Aydınlanma Aklı
Savulun, Aydınlanma aklı deyip durduğum şeyi tarif etmeye başlayacağım.
Şaka… Onu, efradını cami ağyarını mani bir biçimde tarif edebilmek için çok uğraştım. Beceremedim. Şimdi de becerebileceğimi zannetmiyorum. Ama görünce teşhis ve ihbar edilmesi için uygun bir robot resmini çıkarmaya çalışacağım.
Aydınlanma aklı dediğim şey, (a) dünyanın nasıllığı hakkında bir dizi varsayım, (b) dünyanın nasıl olması “gerektiği” hususunda bir dizi temenni ve (c) bir dizi tutumdan mamul bir insanlık hali.

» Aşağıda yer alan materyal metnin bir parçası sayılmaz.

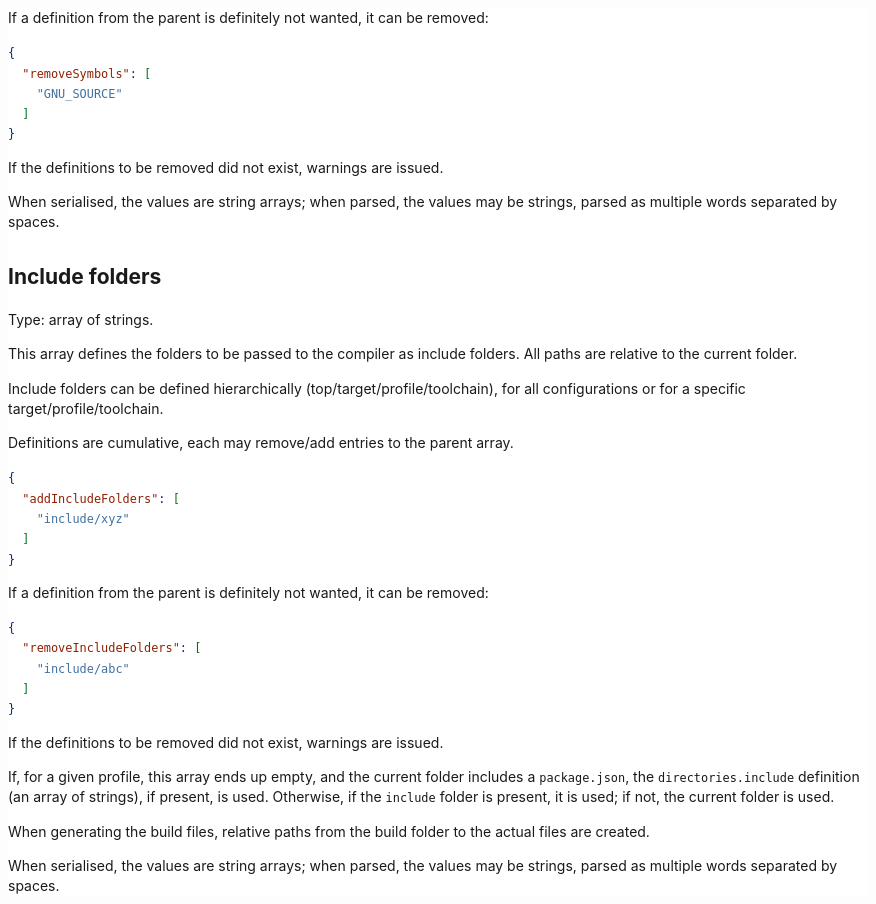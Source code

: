 If a definition from the parent is definitely not wanted, it can be removed:

```json
{
  "removeSymbols": [
    "GNU_SOURCE"
  ]
}
```

If the definitions to be removed did not exist, warnings are issued.

When serialised, the values are string arrays; when parsed, the values
may be strings, parsed as multiple words separated by spaces.

## Include folders

Type: array of strings.

This array defines the folders to be passed to the compiler as include
folders. All paths are relative to the current folder.

Include folders can be defined hierarchically (top/target/profile/toolchain),
for all configurations or for a specific target/profile/toolchain.

Definitions are cumulative, each may remove/add entries to the parent array.

```json
{
  "addIncludeFolders": [
    "include/xyz"
  ]
}
```

If a definition from the parent is definitely not wanted, it can be removed:

```json
{
  "removeIncludeFolders": [
    "include/abc"
  ]
}
```

If the definitions to be removed did not exist, warnings are issued.

If, for a given profile, this array ends up empty, and the current
folder includes a `package.json`, the
`directories.include` definition (an array of strings), if present, is used.
Otherwise, if the `include` folder is present, it is used; if not, the current
folder is used.

When generating the build files, relative paths from the build folder
to the actual files are created.

When serialised, the values are string arrays; when parsed, the values
may be strings, parsed as multiple words separated by spaces.
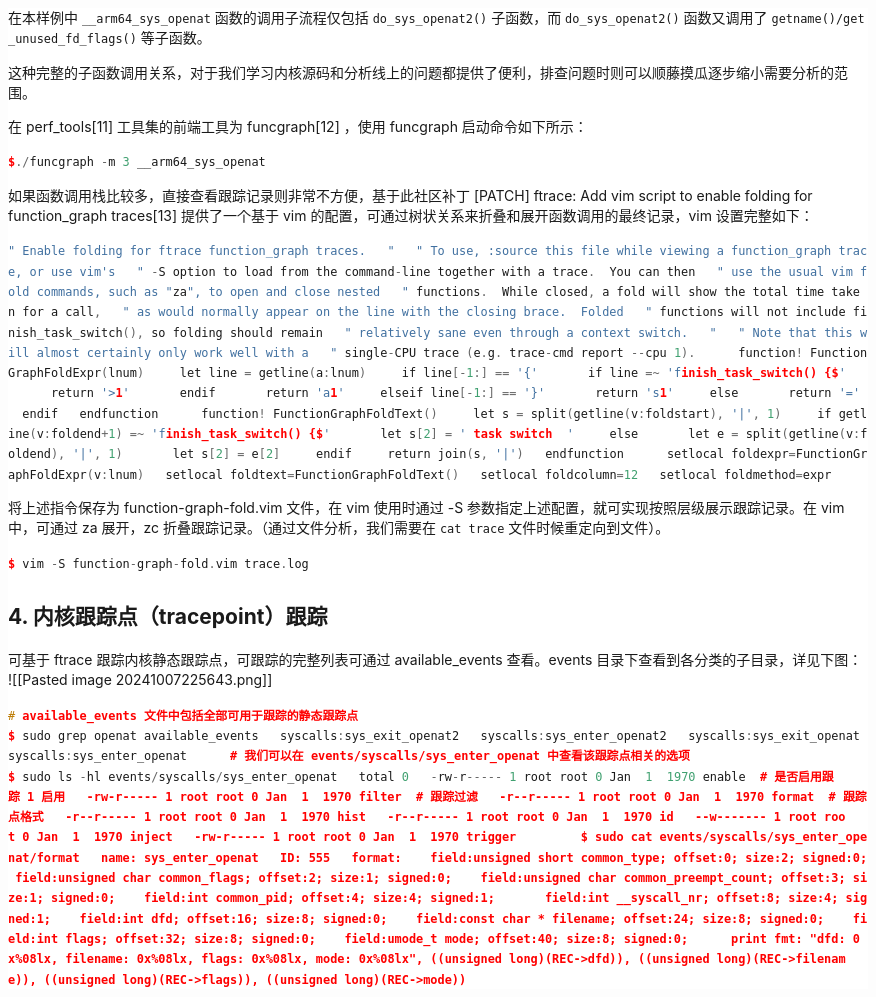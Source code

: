 在本样例中 `__arm64_sys_openat` 函数的调用子流程仅包括 `do_sys_openat2()` 子函数，而 `do_sys_openat2()` 函数又调用了 `getname()/get_unused_fd_flags()` 等子函数。

这种完整的子函数调用关系，对于我们学习内核源码和分析线上的问题都提供了便利，排查问题时则可以顺藤摸瓜逐步缩小需要分析的范围。

在 perf_tools\[11\] 工具集的前端工具为 funcgraph\[12\] ，使用 funcgraph 启动命令如下所示：

```cpp
$./funcgraph -m 3 __arm64_sys_openat   
```

如果函数调用栈比较多，直接查看跟踪记录则非常不方便，基于此社区补丁 \[PATCH\] ftrace: Add vim script to enable folding for function_graph traces\[13\] 提供了一个基于 vim 的配置，可通过树状关系来折叠和展开函数调用的最终记录，vim 设置完整如下：

```cpp
" Enable folding for ftrace function_graph traces.   "   " To use, :source this file while viewing a function_graph trace, or use vim's   " -S option to load from the command-line together with a trace.  You can then   " use the usual vim fold commands, such as "za", to open and close nested   " functions.  While closed, a fold will show the total time taken for a call,   " as would normally appear on the line with the closing brace.  Folded   " functions will not include finish_task_switch(), so folding should remain   " relatively sane even through a context switch.   "   " Note that this will almost certainly only work well with a   " single-CPU trace (e.g. trace-cmd report --cpu 1).      function! FunctionGraphFoldExpr(lnum)     let line = getline(a:lnum)     if line[-1:] == '{'       if line =~ 'finish_task_switch() {$'         return '>1'       endif       return 'a1'     elseif line[-1:] == '}'       return 's1'     else       return '='     endif   endfunction      function! FunctionGraphFoldText()     let s = split(getline(v:foldstart), '|', 1)     if getline(v:foldend+1) =~ 'finish_task_switch() {$'       let s[2] = ' task switch  '     else       let e = split(getline(v:foldend), '|', 1)       let s[2] = e[2]     endif     return join(s, '|')   endfunction      setlocal foldexpr=FunctionGraphFoldExpr(v:lnum)   setlocal foldtext=FunctionGraphFoldText()   setlocal foldcolumn=12   setlocal foldmethod=expr   
```

将上述指令保存为 function-graph-fold.vim 文件，在 vim 使用时通过 -S 参数指定上述配置，就可实现按照层级展示跟踪记录。在 vim 中，可通过 za 展开，zc 折叠跟踪记录。（通过文件分析，我们需要在 `cat trace` 文件时候重定向到文件）。

```cpp
$ vim -S function-graph-fold.vim trace.log   
```

## 4. 内核跟踪点（tracepoint）跟踪

可基于 ftrace 跟踪内核静态跟踪点，可跟踪的完整列表可通过 available_events 查看。events 目录下查看到各分类的子目录，详见下图：
!\[\[Pasted image 20241007225643.png\]\]

```cpp
# available_events 文件中包括全部可用于跟踪的静态跟踪点   
$ sudo grep openat available_events   syscalls:sys_exit_openat2   syscalls:sys_enter_openat2   syscalls:sys_exit_openat   syscalls:sys_enter_openat      # 我们可以在 events/syscalls/sys_enter_openat 中查看该跟踪点相关的选项   
$ sudo ls -hl events/syscalls/sys_enter_openat   total 0   -rw-r----- 1 root root 0 Jan  1  1970 enable  # 是否启用跟踪 1 启用   -rw-r----- 1 root root 0 Jan  1  1970 filter  # 跟踪过滤   -r--r----- 1 root root 0 Jan  1  1970 format  # 跟踪点格式   -r--r----- 1 root root 0 Jan  1  1970 hist   -r--r----- 1 root root 0 Jan  1  1970 id   --w------- 1 root root 0 Jan  1  1970 inject   -rw-r----- 1 root root 0 Jan  1  1970 trigger         $ sudo cat events/syscalls/sys_enter_openat/format   name: sys_enter_openat   ID: 555   format:    field:unsigned short common_type; offset:0; size:2; signed:0;    field:unsigned char common_flags; offset:2; size:1; signed:0;    field:unsigned char common_preempt_count; offset:3; size:1; signed:0;    field:int common_pid; offset:4; size:4; signed:1;       field:int __syscall_nr; offset:8; size:4; signed:1;    field:int dfd; offset:16; size:8; signed:0;    field:const char * filename; offset:24; size:8; signed:0;    field:int flags; offset:32; size:8; signed:0;    field:umode_t mode; offset:40; size:8; signed:0;      print fmt: "dfd: 0x%08lx, filename: 0x%08lx, flags: 0x%08lx, mode: 0x%08lx", ((unsigned long)(REC->dfd)), ((unsigned long)(REC->filename)), ((unsigned long)(REC->flags)), ((unsigned long)(REC->mode))   
```
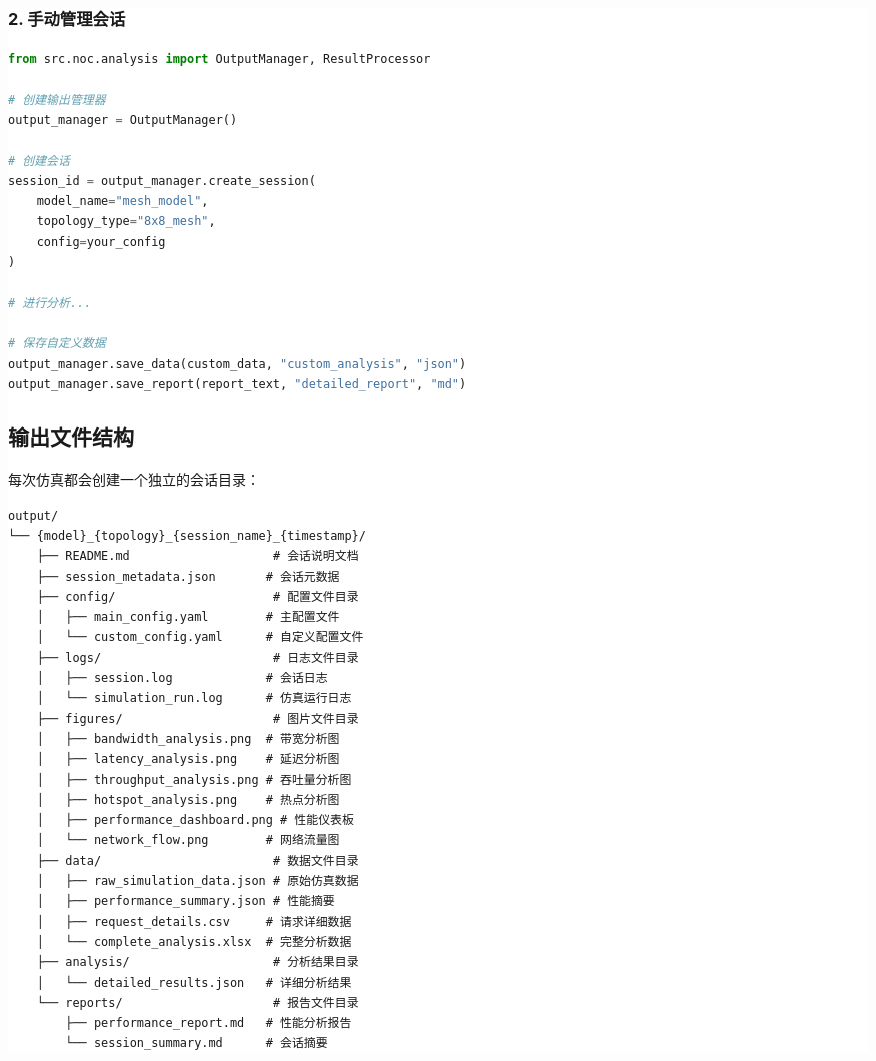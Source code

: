 ### 2. 手动管理会话

```python
from src.noc.analysis import OutputManager, ResultProcessor

# 创建输出管理器
output_manager = OutputManager()

# 创建会话
session_id = output_manager.create_session(
    model_name="mesh_model",
    topology_type="8x8_mesh",
    config=your_config
)

# 进行分析...

# 保存自定义数据
output_manager.save_data(custom_data, "custom_analysis", "json")
output_manager.save_report(report_text, "detailed_report", "md")
```

## 输出文件结构

每次仿真都会创建一个独立的会话目录：

```
output/
└── {model}_{topology}_{session_name}_{timestamp}/
    ├── README.md                    # 会话说明文档
    ├── session_metadata.json       # 会话元数据
    ├── config/                      # 配置文件目录
    │   ├── main_config.yaml        # 主配置文件
    │   └── custom_config.yaml      # 自定义配置文件
    ├── logs/                        # 日志文件目录
    │   ├── session.log             # 会话日志
    │   └── simulation_run.log      # 仿真运行日志
    ├── figures/                     # 图片文件目录
    │   ├── bandwidth_analysis.png  # 带宽分析图
    │   ├── latency_analysis.png    # 延迟分析图
    │   ├── throughput_analysis.png # 吞吐量分析图
    │   ├── hotspot_analysis.png    # 热点分析图
    │   ├── performance_dashboard.png # 性能仪表板
    │   └── network_flow.png        # 网络流量图
    ├── data/                        # 数据文件目录
    │   ├── raw_simulation_data.json # 原始仿真数据
    │   ├── performance_summary.json # 性能摘要
    │   ├── request_details.csv     # 请求详细数据
    │   └── complete_analysis.xlsx  # 完整分析数据
    ├── analysis/                    # 分析结果目录
    │   └── detailed_results.json   # 详细分析结果
    └── reports/                     # 报告文件目录
        ├── performance_report.md   # 性能分析报告
        └── session_summary.md      # 会话摘要
```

Sözünü ettiğim varsayımlar, temenniler ve tutumlar, hepsi birbirine yaslanarak ancak ayakta durabilen bir “paket”. Zaten “zamanın ruhu”, her daim, birbirine yaslanan, birbirini tamamlayan, birbirini meşrulaştıran birçok unsurdan meydana gelir ve Aydınlanma aklı da bir vakitler “zamanın ruhu” idi.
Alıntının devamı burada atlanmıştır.